One line at a time, check the entries below for the word "System", and copy each line that has it.

Source data:
# # # # #

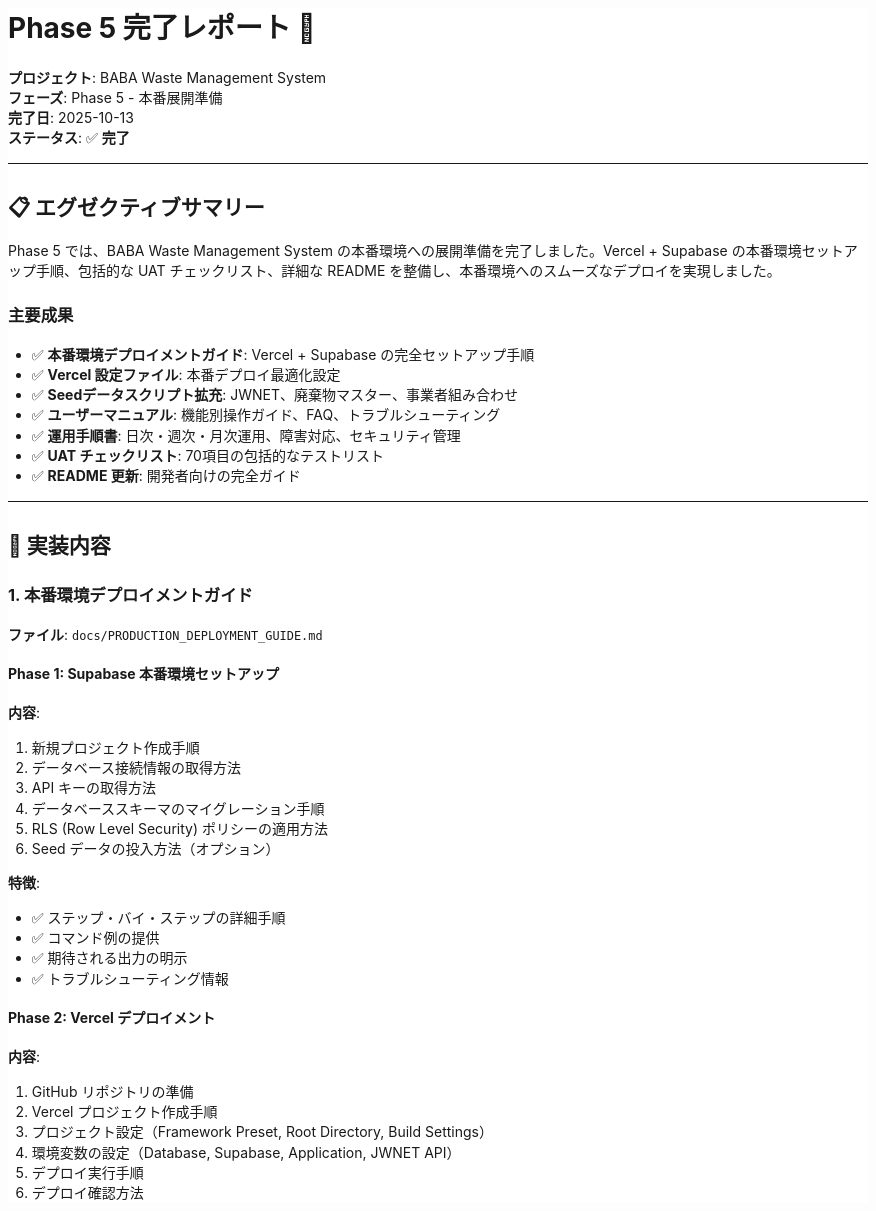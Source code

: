 # Phase 5 完了レポート 🚀

**プロジェクト**: BABA Waste Management System  
**フェーズ**: Phase 5 - 本番展開準備  
**完了日**: 2025-10-13  
**ステータス**: ✅ **完了**

---

## 📋 エグゼクティブサマリー

Phase 5 では、BABA Waste Management System の本番環境への展開準備を完了しました。Vercel + Supabase の本番環境セットアップ手順、包括的な UAT チェックリスト、詳細な README を整備し、本番環境へのスムーズなデプロイを実現しました。

### 主要成果

- ✅ **本番環境デプロイメントガイド**: Vercel + Supabase の完全セットアップ手順
- ✅ **Vercel 設定ファイル**: 本番デプロイ最適化設定
- ✅ **Seedデータスクリプト拡充**: JWNET、廃棄物マスター、事業者組み合わせ
- ✅ **ユーザーマニュアル**: 機能別操作ガイド、FAQ、トラブルシューティング
- ✅ **運用手順書**: 日次・週次・月次運用、障害対応、セキュリティ管理
- ✅ **UAT チェックリスト**: 70項目の包括的なテストリスト
- ✅ **README 更新**: 開発者向けの完全ガイド

---

## 🎯 実装内容

### 1. 本番環境デプロイメントガイド

**ファイル**: `docs/PRODUCTION_DEPLOYMENT_GUIDE.md`

#### Phase 1: Supabase 本番環境セットアップ

**内容**:
1. 新規プロジェクト作成手順
2. データベース接続情報の取得方法
3. API キーの取得方法
4. データベーススキーマのマイグレーション手順
5. RLS (Row Level Security) ポリシーの適用方法
6. Seed データの投入方法（オプション）

**特徴**:
- ✅ ステップ・バイ・ステップの詳細手順
- ✅ コマンド例の提供
- ✅ 期待される出力の明示
- ✅ トラブルシューティング情報

#### Phase 2: Vercel デプロイメント

**内容**:
1. GitHub リポジトリの準備
2. Vercel プロジェクト作成手順
3. プロジェクト設定（Framework Preset, Root Directory, Build Settings）
4. 環境変数の設定（Database, Supabase, Application, JWNET API）
5. デプロイ実行手順
6. デプロイ確認方法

# # # # #

Task output:
**プロジェクト**: BABA Waste Management System  
Phase 5 では、BABA Waste Management System の本番環境への展開準備を完了しました。Vercel + Supabase の本番環境セットアップ手順、包括的な UAT チェックリスト、詳細な README を整備し、本番環境へのスムーズなデプロイを実現しました。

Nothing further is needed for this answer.